# Storage Advice



## abdalucix (Feb 3, 2009)

Hello All,

I am currently in Málaga and anticipate moving to Prague at the beginning of next month. As things currently stand I am without an address to which I can send my belongings.

I am hoping to bung what I have into storage somewhere in/around Málaga and then have it collected and forwarded when I am settled at the other end.

I have a few quotes at the moment and I seem to be paying, in most cases, for a rather large container, which (after I separate out the essentials and sell off/donate the rest) is superfluous to my needs.

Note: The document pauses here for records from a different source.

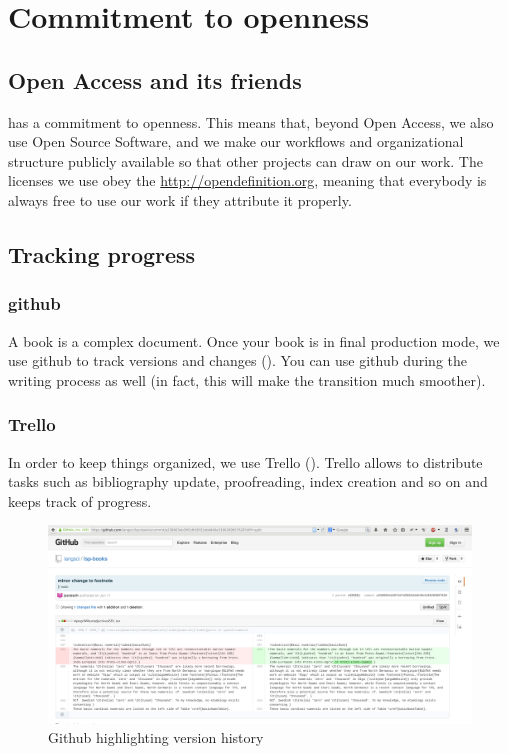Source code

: \chapter{Commitment to openness}
\section{Open Access and its friends}
\lsp has a commitment to openness. This means that, beyond Open Access, we also use Open Source Software, and we make our workflows and organizational structure publicly available so that other projects can draw on our work. The licenses we use obey the \href{Open Definition}{http://opendefinition.org}, meaning that everybody is always free to use our work if they attribute it properly.




\section{Tracking progress}
\subsection{github}
A book is a complex document. Once your book is in final production mode, we use github to track versions and changes (). You can use github during the writing process as well (in fact, this will make the transition much smoother).

\subsection{Trello}
In order to keep things organized, we use Trello (). Trello allows to distribute tasks such as bibliography update, proofreading, index creation and so on and keeps track of progress.

\begin{figure}
\caption{Github highlighting version history}
\label{fig:latex:github}
 \includegraphics[width=\textwidth]{github.png}
\end{figure}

I was wondering if anyone has any tips with this sort of thing. Maybe I can share some container space with somebody else? If anybody knows of companies in the Málaga area that might be in a position to help I would really appreciate hearing from you.

All the best,

abda


----------



## SteveHall (Oct 17, 2008)

There is a storage service near Myramar Shopping in Fuengirola. I have heard nothing but good reports. 

Apparently, it starts from just 30 euros per week and you get a private "box"/"room" or whatever - depending on the size you need/want. 

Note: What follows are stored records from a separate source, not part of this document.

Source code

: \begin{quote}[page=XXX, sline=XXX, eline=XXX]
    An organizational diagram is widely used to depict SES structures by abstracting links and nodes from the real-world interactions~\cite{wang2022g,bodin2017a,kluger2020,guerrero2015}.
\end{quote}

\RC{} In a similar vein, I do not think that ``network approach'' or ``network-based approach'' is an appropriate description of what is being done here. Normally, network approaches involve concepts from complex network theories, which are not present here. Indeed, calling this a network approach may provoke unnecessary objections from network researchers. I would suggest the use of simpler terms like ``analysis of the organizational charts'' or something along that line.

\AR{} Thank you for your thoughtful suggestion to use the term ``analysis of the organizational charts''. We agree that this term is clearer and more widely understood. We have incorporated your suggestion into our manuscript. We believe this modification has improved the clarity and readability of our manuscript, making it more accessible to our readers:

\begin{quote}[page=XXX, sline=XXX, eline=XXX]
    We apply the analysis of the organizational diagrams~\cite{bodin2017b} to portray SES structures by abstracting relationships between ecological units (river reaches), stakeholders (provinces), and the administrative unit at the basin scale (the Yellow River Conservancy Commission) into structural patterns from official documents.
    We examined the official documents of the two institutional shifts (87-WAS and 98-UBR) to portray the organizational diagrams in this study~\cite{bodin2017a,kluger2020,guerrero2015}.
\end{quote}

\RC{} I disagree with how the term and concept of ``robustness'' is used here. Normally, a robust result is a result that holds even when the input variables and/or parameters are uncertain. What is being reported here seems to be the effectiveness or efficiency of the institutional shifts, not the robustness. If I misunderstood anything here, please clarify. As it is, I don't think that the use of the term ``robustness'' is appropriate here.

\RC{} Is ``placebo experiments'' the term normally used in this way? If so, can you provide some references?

I will myself be using it from next week. If you wish I can forward you the contacts details


----------



## abdalucix (Feb 3, 2009)

Thanks for the quick reply. I'll look into that.


----------



## nickdh (Sep 25, 2010)

Storage Depot Fuengirola. Do you have any contact details for this place?
Thanks
nickdh


----------



## xabiaxica (Jun 23, 2009)

nickdh said:


> *Storage Depot* Fuengirola. Do you have any contact details for this place?
> Thanks
> nickdh


is that what it's actually called?


----------